Collected data
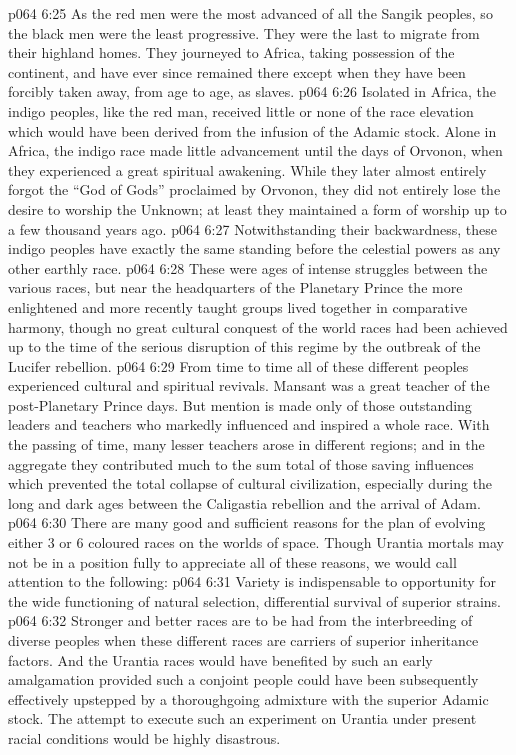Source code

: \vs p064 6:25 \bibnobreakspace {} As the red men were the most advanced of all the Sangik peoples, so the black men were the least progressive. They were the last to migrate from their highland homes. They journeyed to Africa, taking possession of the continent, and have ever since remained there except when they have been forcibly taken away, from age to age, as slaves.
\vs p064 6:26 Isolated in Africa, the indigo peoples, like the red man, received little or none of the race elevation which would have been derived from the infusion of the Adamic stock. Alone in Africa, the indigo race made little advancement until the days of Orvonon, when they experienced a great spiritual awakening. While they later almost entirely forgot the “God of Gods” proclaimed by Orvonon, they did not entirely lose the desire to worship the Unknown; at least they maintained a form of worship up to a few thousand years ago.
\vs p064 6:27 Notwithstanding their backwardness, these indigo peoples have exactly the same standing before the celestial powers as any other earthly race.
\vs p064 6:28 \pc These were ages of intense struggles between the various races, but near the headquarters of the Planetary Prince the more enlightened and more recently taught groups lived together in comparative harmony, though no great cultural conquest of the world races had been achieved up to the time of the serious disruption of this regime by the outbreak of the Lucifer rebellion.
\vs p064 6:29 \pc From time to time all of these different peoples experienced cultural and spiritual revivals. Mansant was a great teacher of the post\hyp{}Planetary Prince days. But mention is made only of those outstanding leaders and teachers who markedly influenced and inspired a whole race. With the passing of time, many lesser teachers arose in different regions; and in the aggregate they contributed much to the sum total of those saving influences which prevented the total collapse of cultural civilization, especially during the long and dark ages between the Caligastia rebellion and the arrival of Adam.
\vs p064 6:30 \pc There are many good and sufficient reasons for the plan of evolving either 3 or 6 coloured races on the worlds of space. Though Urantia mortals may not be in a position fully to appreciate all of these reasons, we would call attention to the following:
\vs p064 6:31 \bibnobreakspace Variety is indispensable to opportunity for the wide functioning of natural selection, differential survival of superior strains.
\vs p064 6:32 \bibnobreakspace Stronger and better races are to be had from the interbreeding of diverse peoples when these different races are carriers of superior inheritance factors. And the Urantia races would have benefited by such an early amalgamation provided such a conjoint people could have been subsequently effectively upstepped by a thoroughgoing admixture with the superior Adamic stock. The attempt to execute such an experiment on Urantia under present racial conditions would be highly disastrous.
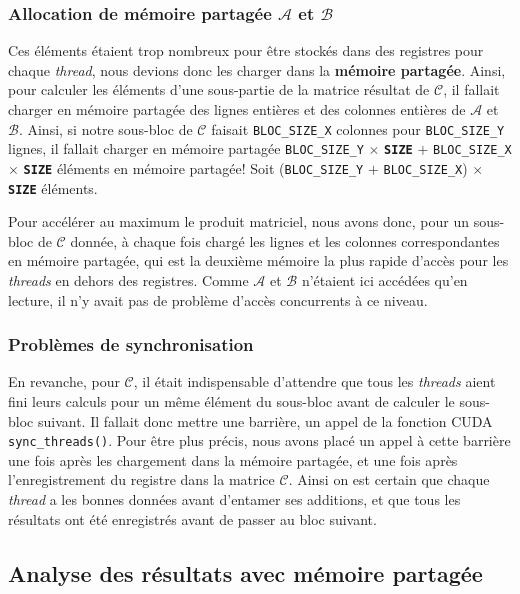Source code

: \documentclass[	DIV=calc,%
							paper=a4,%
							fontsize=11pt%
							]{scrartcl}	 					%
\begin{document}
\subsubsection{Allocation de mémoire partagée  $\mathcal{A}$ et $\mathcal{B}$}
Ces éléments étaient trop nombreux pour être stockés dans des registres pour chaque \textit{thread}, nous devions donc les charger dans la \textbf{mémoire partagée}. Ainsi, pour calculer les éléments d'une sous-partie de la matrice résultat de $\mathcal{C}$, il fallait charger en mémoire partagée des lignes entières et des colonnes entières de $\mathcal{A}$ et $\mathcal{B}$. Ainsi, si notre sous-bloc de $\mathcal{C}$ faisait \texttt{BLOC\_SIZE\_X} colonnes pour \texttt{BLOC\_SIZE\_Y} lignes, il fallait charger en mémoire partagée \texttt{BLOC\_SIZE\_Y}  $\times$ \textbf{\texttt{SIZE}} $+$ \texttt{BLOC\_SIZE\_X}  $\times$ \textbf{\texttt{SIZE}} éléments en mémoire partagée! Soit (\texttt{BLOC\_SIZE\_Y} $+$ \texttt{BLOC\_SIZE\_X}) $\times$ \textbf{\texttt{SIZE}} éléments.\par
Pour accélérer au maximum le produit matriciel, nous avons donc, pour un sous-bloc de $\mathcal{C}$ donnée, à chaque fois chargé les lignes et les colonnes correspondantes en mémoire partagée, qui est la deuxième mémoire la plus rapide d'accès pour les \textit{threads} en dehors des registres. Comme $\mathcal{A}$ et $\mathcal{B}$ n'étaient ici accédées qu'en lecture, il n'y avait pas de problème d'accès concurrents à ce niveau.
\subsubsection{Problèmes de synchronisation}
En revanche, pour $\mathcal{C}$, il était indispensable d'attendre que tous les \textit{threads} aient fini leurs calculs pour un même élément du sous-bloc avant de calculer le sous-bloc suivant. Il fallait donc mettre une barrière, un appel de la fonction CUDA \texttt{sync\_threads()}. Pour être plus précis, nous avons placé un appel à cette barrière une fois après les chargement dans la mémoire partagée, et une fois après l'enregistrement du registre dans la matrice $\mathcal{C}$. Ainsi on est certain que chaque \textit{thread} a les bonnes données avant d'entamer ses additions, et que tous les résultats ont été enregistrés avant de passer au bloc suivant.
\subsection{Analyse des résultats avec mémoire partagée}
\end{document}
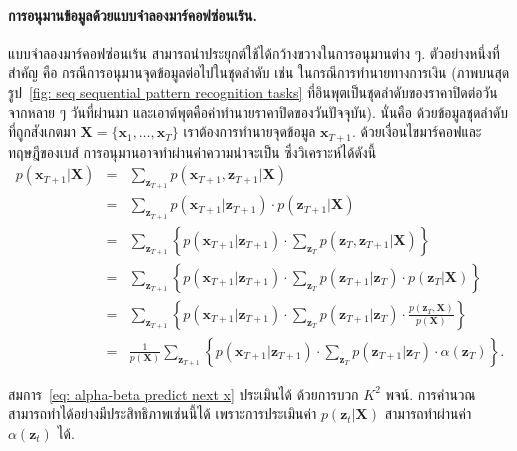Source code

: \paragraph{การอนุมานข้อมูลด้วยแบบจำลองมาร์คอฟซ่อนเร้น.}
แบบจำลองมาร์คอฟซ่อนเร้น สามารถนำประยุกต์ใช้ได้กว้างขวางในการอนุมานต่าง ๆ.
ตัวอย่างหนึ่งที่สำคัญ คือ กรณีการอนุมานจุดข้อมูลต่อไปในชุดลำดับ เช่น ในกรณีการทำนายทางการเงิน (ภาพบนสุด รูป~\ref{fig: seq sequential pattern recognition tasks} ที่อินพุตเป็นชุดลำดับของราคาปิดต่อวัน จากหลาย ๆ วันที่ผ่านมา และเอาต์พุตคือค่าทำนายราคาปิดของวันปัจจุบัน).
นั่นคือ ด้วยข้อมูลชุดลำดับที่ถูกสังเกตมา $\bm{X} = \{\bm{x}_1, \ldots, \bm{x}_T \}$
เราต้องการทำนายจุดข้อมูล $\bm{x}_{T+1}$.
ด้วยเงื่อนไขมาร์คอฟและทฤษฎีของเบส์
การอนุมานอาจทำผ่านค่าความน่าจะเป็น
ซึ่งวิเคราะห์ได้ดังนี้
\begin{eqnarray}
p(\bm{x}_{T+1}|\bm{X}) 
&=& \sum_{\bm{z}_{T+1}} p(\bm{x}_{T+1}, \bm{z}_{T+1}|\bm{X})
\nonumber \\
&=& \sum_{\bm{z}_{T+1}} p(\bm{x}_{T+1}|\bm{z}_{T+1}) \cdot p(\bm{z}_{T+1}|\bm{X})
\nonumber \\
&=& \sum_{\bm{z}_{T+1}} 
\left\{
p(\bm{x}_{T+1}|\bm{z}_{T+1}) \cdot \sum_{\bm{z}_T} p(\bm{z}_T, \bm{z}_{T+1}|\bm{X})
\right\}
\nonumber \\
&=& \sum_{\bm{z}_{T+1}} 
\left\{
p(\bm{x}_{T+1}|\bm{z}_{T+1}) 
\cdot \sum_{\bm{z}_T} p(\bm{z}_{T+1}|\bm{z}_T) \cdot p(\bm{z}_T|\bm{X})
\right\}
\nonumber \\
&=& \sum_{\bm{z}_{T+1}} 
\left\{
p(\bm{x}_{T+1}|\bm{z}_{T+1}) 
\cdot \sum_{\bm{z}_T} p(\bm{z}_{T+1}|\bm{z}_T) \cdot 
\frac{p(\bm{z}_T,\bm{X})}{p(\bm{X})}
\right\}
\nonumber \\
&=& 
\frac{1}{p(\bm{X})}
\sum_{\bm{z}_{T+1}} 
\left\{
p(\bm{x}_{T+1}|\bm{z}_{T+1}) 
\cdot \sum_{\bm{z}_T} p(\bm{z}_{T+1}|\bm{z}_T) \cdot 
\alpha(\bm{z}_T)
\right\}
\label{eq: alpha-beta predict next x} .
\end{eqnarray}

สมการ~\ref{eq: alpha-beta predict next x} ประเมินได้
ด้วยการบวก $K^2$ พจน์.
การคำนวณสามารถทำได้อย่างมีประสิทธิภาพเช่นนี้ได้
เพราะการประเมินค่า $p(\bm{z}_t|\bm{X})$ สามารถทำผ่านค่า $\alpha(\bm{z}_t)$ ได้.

### Your assignment
Exactly repeat the data above; the pictures do not belong in your copy.

### Response area
Source code

: \vs p064 6:25 \bibnobreakspace {} As the red men were the most advanced of all the Sangik peoples, so the black men were the least progressive. They were the last to migrate from their highland homes. They journeyed to Africa, taking possession of the continent, and have ever since remained there except when they have been forcibly taken away, from age to age, as slaves.
\vs p064 6:26 Isolated in Africa, the indigo peoples, like the red man, received little or none of the race elevation which would have been derived from the infusion of the Adamic stock. Alone in Africa, the indigo race made little advancement until the days of Orvonon, when they experienced a great spiritual awakening. While they later almost entirely forgot the “God of Gods” proclaimed by Orvonon, they did not entirely lose the desire to worship the Unknown; at least they maintained a form of worship up to a few thousand years ago.
\vs p064 6:27 Notwithstanding their backwardness, these indigo peoples have exactly the same standing before the celestial powers as any other earthly race.
\vs p064 6:28 \pc These were ages of intense struggles between the various races, but near the headquarters of the Planetary Prince the more enlightened and more recently taught groups lived together in comparative harmony, though no great cultural conquest of the world races had been achieved up to the time of the serious disruption of this regime by the outbreak of the Lucifer rebellion.
\vs p064 6:29 \pc From time to time all of these different peoples experienced cultural and spiritual revivals. Mansant was a great teacher of the post\hyp{}Planetary Prince days. But mention is made only of those outstanding leaders and teachers who markedly influenced and inspired a whole race. With the passing of time, many lesser teachers arose in different regions; and in the aggregate they contributed much to the sum total of those saving influences which prevented the total collapse of cultural civilization, especially during the long and dark ages between the Caligastia rebellion and the arrival of Adam.
\vs p064 6:30 \pc There are many good and sufficient reasons for the plan of evolving either 3 or 6 coloured races on the worlds of space. Though Urantia mortals may not be in a position fully to appreciate all of these reasons, we would call attention to the following:
\vs p064 6:31 \bibnobreakspace Variety is indispensable to opportunity for the wide functioning of natural selection, differential survival of superior strains.
\vs p064 6:32 \bibnobreakspace Stronger and better races are to be had from the interbreeding of diverse peoples when these different races are carriers of superior inheritance factors. And the Urantia races would have benefited by such an early amalgamation provided such a conjoint people could have been subsequently effectively upstepped by a thoroughgoing admixture with the superior Adamic stock. The attempt to execute such an experiment on Urantia under present racial conditions would be highly disastrous.
Source code

: \documentclass[	DIV=calc,%
							paper=a4,%
							fontsize=11pt%
							]{scrartcl}	 					%
\begin{document}
\subsubsection{Allocation de mémoire partagée  $\mathcal{A}$ et $\mathcal{B}$}
Ces éléments étaient trop nombreux pour être stockés dans des registres pour chaque \textit{thread}, nous devions donc les charger dans la \textbf{mémoire partagée}. Ainsi, pour calculer les éléments d'une sous-partie de la matrice résultat de $\mathcal{C}$, il fallait charger en mémoire partagée des lignes entières et des colonnes entières de $\mathcal{A}$ et $\mathcal{B}$. Ainsi, si notre sous-bloc de $\mathcal{C}$ faisait \texttt{BLOC\_SIZE\_X} colonnes pour \texttt{BLOC\_SIZE\_Y} lignes, il fallait charger en mémoire partagée \texttt{BLOC\_SIZE\_Y}  $\times$ \textbf{\texttt{SIZE}} $+$ \texttt{BLOC\_SIZE\_X}  $\times$ \textbf{\texttt{SIZE}} éléments en mémoire partagée! Soit (\texttt{BLOC\_SIZE\_Y} $+$ \texttt{BLOC\_SIZE\_X}) $\times$ \textbf{\texttt{SIZE}} éléments.\par
Pour accélérer au maximum le produit matriciel, nous avons donc, pour un sous-bloc de $\mathcal{C}$ donnée, à chaque fois chargé les lignes et les colonnes correspondantes en mémoire partagée, qui est la deuxième mémoire la plus rapide d'accès pour les \textit{threads} en dehors des registres. Comme $\mathcal{A}$ et $\mathcal{B}$ n'étaient ici accédées qu'en lecture, il n'y avait pas de problème d'accès concurrents à ce niveau.
\subsubsection{Problèmes de synchronisation}
En revanche, pour $\mathcal{C}$, il était indispensable d'attendre que tous les \textit{threads} aient fini leurs calculs pour un même élément du sous-bloc avant de calculer le sous-bloc suivant. Il fallait donc mettre une barrière, un appel de la fonction CUDA \texttt{sync\_threads()}. Pour être plus précis, nous avons placé un appel à cette barrière une fois après les chargement dans la mémoire partagée, et une fois après l'enregistrement du registre dans la matrice $\mathcal{C}$. Ainsi on est certain que chaque \textit{thread} a les bonnes données avant d'entamer ses additions, et que tous les résultats ont été enregistrés avant de passer au bloc suivant.
\subsection{Analyse des résultats avec mémoire partagée}
\end{document}
Source code

: \paragraph{การอนุมานข้อมูลด้วยแบบจำลองมาร์คอฟซ่อนเร้น.}
แบบจำลองมาร์คอฟซ่อนเร้น สามารถนำประยุกต์ใช้ได้กว้างขวางในการอนุมานต่าง ๆ.
ตัวอย่างหนึ่งที่สำคัญ คือ กรณีการอนุมานจุดข้อมูลต่อไปในชุดลำดับ เช่น ในกรณีการทำนายทางการเงิน (ภาพบนสุด รูป~\ref{fig: seq sequential pattern recognition tasks} ที่อินพุตเป็นชุดลำดับของราคาปิดต่อวัน จากหลาย ๆ วันที่ผ่านมา และเอาต์พุตคือค่าทำนายราคาปิดของวันปัจจุบัน).
นั่นคือ ด้วยข้อมูลชุดลำดับที่ถูกสังเกตมา $\bm{X} = \{\bm{x}_1, \ldots, \bm{x}_T \}$
เราต้องการทำนายจุดข้อมูล $\bm{x}_{T+1}$.
ด้วยเงื่อนไขมาร์คอฟและทฤษฎีของเบส์
การอนุมานอาจทำผ่านค่าความน่าจะเป็น
ซึ่งวิเคราะห์ได้ดังนี้
\begin{eqnarray}
p(\bm{x}_{T+1}|\bm{X}) 
&=& \sum_{\bm{z}_{T+1}} p(\bm{x}_{T+1}, \bm{z}_{T+1}|\bm{X})
\nonumber \\
&=& \sum_{\bm{z}_{T+1}} p(\bm{x}_{T+1}|\bm{z}_{T+1}) \cdot p(\bm{z}_{T+1}|\bm{X})
\nonumber \\
&=& \sum_{\bm{z}_{T+1}} 
\left\{
p(\bm{x}_{T+1}|\bm{z}_{T+1}) \cdot \sum_{\bm{z}_T} p(\bm{z}_T, \bm{z}_{T+1}|\bm{X})
\right\}
\nonumber \\
&=& \sum_{\bm{z}_{T+1}} 
\left\{
p(\bm{x}_{T+1}|\bm{z}_{T+1}) 
\cdot \sum_{\bm{z}_T} p(\bm{z}_{T+1}|\bm{z}_T) \cdot p(\bm{z}_T|\bm{X})
\right\}
\nonumber \\
&=& \sum_{\bm{z}_{T+1}} 
\left\{
p(\bm{x}_{T+1}|\bm{z}_{T+1}) 
\cdot \sum_{\bm{z}_T} p(\bm{z}_{T+1}|\bm{z}_T) \cdot 
\frac{p(\bm{z}_T,\bm{X})}{p(\bm{X})}
\right\}
\nonumber \\
&=& 
\frac{1}{p(\bm{X})}
\sum_{\bm{z}_{T+1}} 
\left\{
p(\bm{x}_{T+1}|\bm{z}_{T+1}) 
\cdot \sum_{\bm{z}_T} p(\bm{z}_{T+1}|\bm{z}_T) \cdot 
\alpha(\bm{z}_T)
\right\}
\label{eq: alpha-beta predict next x} .
\end{eqnarray}

สมการ~\ref{eq: alpha-beta predict next x} ประเมินได้
ด้วยการบวก $K^2$ พจน์.
การคำนวณสามารถทำได้อย่างมีประสิทธิภาพเช่นนี้ได้
เพราะการประเมินค่า $p(\bm{z}_t|\bm{X})$ สามารถทำผ่านค่า $\alpha(\bm{z}_t)$ ได้.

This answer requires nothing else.